▶ [AIM OF THE EXERCISE]:
The whole set of entries is to be restated word for word.

INPUT RECORDS: Begin

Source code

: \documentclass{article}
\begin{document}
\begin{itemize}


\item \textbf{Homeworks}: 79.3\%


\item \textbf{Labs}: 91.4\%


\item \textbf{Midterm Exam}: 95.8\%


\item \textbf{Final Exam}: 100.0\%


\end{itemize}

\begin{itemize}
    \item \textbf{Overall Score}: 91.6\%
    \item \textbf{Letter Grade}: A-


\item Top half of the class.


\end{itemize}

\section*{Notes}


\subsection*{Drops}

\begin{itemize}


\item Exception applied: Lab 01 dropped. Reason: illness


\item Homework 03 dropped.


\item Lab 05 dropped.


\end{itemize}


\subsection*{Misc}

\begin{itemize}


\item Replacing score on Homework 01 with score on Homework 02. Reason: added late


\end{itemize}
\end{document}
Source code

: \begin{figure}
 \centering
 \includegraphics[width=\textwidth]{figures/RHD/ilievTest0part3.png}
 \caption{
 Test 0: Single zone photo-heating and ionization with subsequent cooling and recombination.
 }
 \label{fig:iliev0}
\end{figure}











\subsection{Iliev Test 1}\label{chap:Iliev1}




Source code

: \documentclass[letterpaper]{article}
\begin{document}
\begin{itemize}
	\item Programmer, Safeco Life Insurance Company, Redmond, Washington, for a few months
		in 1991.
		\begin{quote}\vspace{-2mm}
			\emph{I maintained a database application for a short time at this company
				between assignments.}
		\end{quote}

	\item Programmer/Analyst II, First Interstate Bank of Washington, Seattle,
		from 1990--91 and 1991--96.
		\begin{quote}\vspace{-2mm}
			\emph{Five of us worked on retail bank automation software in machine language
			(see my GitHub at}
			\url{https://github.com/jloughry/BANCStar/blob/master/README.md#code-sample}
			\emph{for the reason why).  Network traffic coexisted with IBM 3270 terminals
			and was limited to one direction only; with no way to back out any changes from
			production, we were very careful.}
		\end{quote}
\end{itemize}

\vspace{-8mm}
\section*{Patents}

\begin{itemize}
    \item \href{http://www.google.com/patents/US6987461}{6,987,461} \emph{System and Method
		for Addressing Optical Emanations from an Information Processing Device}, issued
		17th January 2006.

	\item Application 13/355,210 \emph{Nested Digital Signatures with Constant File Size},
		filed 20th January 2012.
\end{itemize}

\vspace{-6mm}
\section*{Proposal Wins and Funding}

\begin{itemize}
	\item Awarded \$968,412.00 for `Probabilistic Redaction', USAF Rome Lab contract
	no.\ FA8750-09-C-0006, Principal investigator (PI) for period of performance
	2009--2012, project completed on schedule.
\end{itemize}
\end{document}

INPUT RECORDS: End

▶ [RESPONSE]:
Source code

: \documentclass{article}
\begin{document}
\begin{itemize}


\item \textbf{Homeworks}: 79.3\%


\item \textbf{Labs}: 91.4\%


\item \textbf{Midterm Exam}: 95.8\%


\item \textbf{Final Exam}: 100.0\%


\end{itemize}

\begin{itemize}
    \item \textbf{Overall Score}: 91.6\%
    \item \textbf{Letter Grade}: A-


\item Top half of the class.


\end{itemize}

\section*{Notes}


\subsection*{Drops}

\begin{itemize}


\item Exception applied: Lab 01 dropped. Reason: illness


\item Homework 03 dropped.


\item Lab 05 dropped.


\end{itemize}


\subsection*{Misc}

\begin{itemize}


\item Replacing score on Homework 01 with score on Homework 02. Reason: added late


\end{itemize}
\end{document}
Source code

: \begin{figure}
 \centering
 \includegraphics[width=\textwidth]{figures/RHD/ilievTest0part3.png}
 \caption{
 Test 0: Single zone photo-heating and ionization with subsequent cooling and recombination.
 }
 \label{fig:iliev0}
\end{figure}











\subsection{Iliev Test 1}\label{chap:Iliev1}




Source code

: \documentclass[letterpaper]{article}
\begin{document}
\begin{itemize}
	\item Programmer, Safeco Life Insurance Company, Redmond, Washington, for a few months
		in 1991.
		\begin{quote}\vspace{-2mm}
			\emph{I maintained a database application for a short time at this company
				between assignments.}
		\end{quote}

	\item Programmer/Analyst II, First Interstate Bank of Washington, Seattle,
		from 1990--91 and 1991--96.
		\begin{quote}\vspace{-2mm}
			\emph{Five of us worked on retail bank automation software in machine language
			(see my GitHub at}
			\url{https://github.com/jloughry/BANCStar/blob/master/README.md#code-sample}
			\emph{for the reason why).  Network traffic coexisted with IBM 3270 terminals
			and was limited to one direction only; with no way to back out any changes from
			production, we were very careful.}
		\end{quote}
\end{itemize}

\vspace{-8mm}
\section*{Patents}

\begin{itemize}
    \item \href{http://www.google.com/patents/US6987461}{6,987,461} \emph{System and Method
		for Addressing Optical Emanations from an Information Processing Device}, issued
		17th January 2006.

	\item Application 13/355,210 \emph{Nested Digital Signatures with Constant File Size},
		filed 20th January 2012.
\end{itemize}

\vspace{-6mm}
\section*{Proposal Wins and Funding}

\begin{itemize}
	\item Awarded \$968,412.00 for `Probabilistic Redaction', USAF Rome Lab contract
	no.\ FA8750-09-C-0006, Principal investigator (PI) for period of performance
	2009--2012, project completed on schedule.
\end{itemize}
\end{document}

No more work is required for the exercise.